Geoffrey Leyden "Chief" Keith (1937–1975), played first-class cricket for Somerset, Hampshire and Western Province.

Somerset cricketer
born at Winchester, Hampshire on 19 November 1937, Keith made his first-class debut for Somerset against Cambridge University in May 1959, scoring 40 in his first innings. He played only one further first-team match that year, but in 1960 was given a run of 10 matches in the first half of the season. But his highest score was only 48 in the match against Gloucestershire at Bath, and his bowling was not used at all. After three unsuccessful games in the early part of the 1961 season, he left Somerset at the end of the season and joined Hampshire for the 1962 season.

Hampshire career
In his first match for his new county, Keith scored 82 and 12 not out against Oxford University, but though it was a new highest score for him it was also his only first-class match of the 1962 season. He played only three matches in 1963, but the long-standing opening batsman Jimmy Gray was available for only the second half of the 1964 season, and Keith stood in for him for the first two months, opening with Roy Marshall, though he failed to retain his place for long once Gray was available again. In the most prolific season of his career, he scored 653 runs with a highest of 75 and an average of 21.76.

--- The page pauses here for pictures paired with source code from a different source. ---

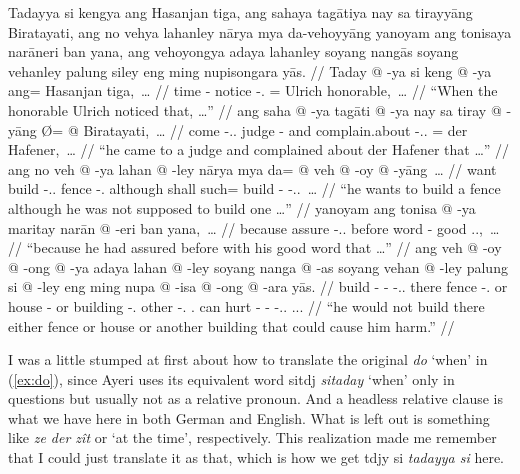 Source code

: \documentclass[12pt,paper=a4]{scrartcl}
\newcommand{\fw}[1]{\textit{#1}} %
\newcommand{\ayr}[1]{{\Tagati #1}}
\newcommand{\xayr}[3]{{\Tagati #1} \emph{#2} \enquote*{#3}}
\begin{document}
\pex
	\glpreamble Tadayya si kengya ang Hasanjan tiga, ang sahaya tagātiya nay 
		sa tirayyāng Birata\-yati, ang no vehya lahanley nārya mya 
		da-vehoyyāng yanoyam ang tonisaya narāneri ban yana, ang 
		vehoyongya adaya lahanley soyang nangās soyang vehanley palung 
		siley eng ming nupisongara yās. //
	\a \label{ex:do} \begingl
		\gla Taday @ -ya si keng @ -ya ang= Hasanjan tiga,~… //
		\glb time -\Loc{} \Rel{} notice -\Tsg{}.\M{} \Aarg{}= Ulrich 
			honorable,~… //
		\glft \enquote{When the honorable Ulrich noticed that, …} //
	\endgl
	\a \begingl
		\gla ang saha @ -ya tagāti @ -ya nay sa tiray @ -yāng Ø= @ 
			{Biratayati},~… //
		\glb \AgtT{} come -\Tsg{}.\M{}.\Top{} judge -\Loc{} and \PatT{} 
			complain.about -\Tsg{}.\M{}.\Aarg{} \Top{}= {der 
			Hafener,}~… //
		\glft \enquote{he came to a judge and complained about der 
			Hafener that …} //
	\endgl
	\a \begingl
		\gla ang no veh @ -ya lahan @ -ley nārya mya da= @ veh @ -oy @ 
			-yāng~… //
		\glb \AgtT{} want build -\Tsg{}.\M{}.\Top{} fence 
			-\Parg{}.\Inan{} although shall such= build 
			-\Neg{} -\Tsg{}.\M{}.\Aarg{}~… //
		\glft \enquote{he wants to build a fence although he was not 
			supposed to build one …} //
	\endgl
	\a \begingl
		\gla yanoyam ang tonisa @ -ya maritay narān @ -eri ban yana,~… //
		\glb because \AgtT{} assure -\Tsg{}.\M{}.\Top{} before word 
			-\Ins{} good \Tsg{}.\M{}.\Gen{},~… //
		\glft \enquote{because he had assured before with his good word 
			that …} //
	\endgl
	\a \begingl
		\gla ang veh @ -oy @ -ong @ -ya adaya lahan @ -ley soyang nanga 
			@ -as soyang vehan @ -ley palung si @ -ley eng ming nupa 
			@ -isa @ -ong @ -ara yās. //
		\glb \AgtT{} build -\Neg{} -\Irr{} -\Tsg{}.\M{}.\Top{} there 
			fence -\Parg{}.\Inan{} or house -\Parg{} or building 
			-\Parg{}.\Inan{} other \Rel{} -\Parg{}.\Inan{} 
			\AgtT{}.\Inan{} can hurt -\Caus{} -\Irr{} 
			-\Tsg{}.\Inan{}.\Top{} \Tsg{}.\M{}.\Parg{}. //
		\glft \enquote{he would not build there either fence or house or 
			another building that could cause him harm.} //
	\endgl
\xe

I was a little stumped at first about how to translate the original \fw{do} 
`when' in (\ref{ex:do}), since Ayeri uses its equivalent word 
\xayr{sitdj}{sitaday}{when} only in questions but usually not as a relative 
pronoun. And a headless relative clause is what we have here in both German and 
English. What is left out is something like \fw{ze der zît} or `at the time', 
respectively. This realization made me remember that I could just translate it 
as that, which is how we get \ayr{tdjy si} \fw{tadayya si} here.
\end{document}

There were more matches but a different batting position in 1965: Barry Reed and Mike Barnard became Marshall's more regular opening partners, while Keith resumed batting in the middle order. His aggregate for the season at 561 runs was lower than in 1964, but his average had improved to 26.75 and the season included the only century of his career, an unbeaten 101 in the match against the South African touring side. His little used off-spin also got its best reward in the 1965 season, with four wickets for 49 runs in Gloucestershire's first innings in the match at Bristol.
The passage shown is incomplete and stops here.